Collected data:
━━━━━━━━━━━━━━━━━━━━

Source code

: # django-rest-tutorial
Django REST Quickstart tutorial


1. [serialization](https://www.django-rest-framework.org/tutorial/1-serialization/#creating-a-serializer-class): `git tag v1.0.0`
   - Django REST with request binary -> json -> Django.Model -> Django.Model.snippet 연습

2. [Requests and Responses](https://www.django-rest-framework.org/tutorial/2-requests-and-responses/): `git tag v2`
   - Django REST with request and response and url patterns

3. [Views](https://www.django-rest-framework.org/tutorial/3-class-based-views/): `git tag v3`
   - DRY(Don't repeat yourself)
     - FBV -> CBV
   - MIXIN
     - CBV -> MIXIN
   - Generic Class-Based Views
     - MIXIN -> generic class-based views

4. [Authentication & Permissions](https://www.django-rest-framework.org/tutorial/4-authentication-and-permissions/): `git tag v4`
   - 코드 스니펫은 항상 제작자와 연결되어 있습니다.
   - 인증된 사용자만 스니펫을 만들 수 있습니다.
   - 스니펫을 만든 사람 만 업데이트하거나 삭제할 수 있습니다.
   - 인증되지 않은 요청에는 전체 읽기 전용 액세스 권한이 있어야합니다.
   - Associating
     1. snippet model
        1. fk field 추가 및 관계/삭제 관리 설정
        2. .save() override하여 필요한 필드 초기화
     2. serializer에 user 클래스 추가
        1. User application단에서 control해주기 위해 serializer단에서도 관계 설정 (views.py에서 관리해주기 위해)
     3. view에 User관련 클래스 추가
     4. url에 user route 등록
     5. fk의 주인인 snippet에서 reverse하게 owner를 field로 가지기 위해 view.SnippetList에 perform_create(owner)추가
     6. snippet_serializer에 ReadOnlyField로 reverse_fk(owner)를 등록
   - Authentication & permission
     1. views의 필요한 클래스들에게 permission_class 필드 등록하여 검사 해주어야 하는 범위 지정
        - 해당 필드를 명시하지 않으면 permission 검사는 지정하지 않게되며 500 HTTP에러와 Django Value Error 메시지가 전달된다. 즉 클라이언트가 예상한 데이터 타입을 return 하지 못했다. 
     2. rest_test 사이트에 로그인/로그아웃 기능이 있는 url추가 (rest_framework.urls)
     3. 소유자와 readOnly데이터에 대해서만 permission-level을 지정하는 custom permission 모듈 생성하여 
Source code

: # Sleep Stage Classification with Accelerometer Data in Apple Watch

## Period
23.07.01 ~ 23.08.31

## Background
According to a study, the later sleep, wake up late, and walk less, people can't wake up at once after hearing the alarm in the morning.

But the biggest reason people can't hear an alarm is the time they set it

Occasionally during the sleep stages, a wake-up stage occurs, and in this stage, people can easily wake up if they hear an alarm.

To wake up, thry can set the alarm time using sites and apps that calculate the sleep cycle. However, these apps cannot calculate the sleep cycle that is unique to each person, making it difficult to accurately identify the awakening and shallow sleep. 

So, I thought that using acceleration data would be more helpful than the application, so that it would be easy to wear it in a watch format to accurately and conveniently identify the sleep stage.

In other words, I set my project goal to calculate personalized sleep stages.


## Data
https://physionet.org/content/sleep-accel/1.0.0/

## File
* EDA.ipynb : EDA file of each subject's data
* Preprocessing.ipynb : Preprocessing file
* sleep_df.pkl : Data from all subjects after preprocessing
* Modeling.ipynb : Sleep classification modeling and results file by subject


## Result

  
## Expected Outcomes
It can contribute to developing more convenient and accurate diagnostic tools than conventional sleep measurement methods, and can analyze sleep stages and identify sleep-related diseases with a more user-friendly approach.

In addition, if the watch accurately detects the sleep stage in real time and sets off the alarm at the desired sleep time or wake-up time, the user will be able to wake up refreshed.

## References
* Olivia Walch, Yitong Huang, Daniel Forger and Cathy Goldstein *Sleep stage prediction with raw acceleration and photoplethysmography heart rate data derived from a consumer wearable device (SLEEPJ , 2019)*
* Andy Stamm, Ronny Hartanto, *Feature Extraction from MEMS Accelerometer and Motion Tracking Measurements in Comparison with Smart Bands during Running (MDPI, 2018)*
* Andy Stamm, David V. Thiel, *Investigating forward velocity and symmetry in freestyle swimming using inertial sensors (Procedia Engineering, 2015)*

━━━━━━━━━━━━━━━━━━━━

HOW TO COMPLETE THIS TASK: Provide only the count of lines above in which the word "ipynb" occurs.

WRITTEN RESPONSE: 3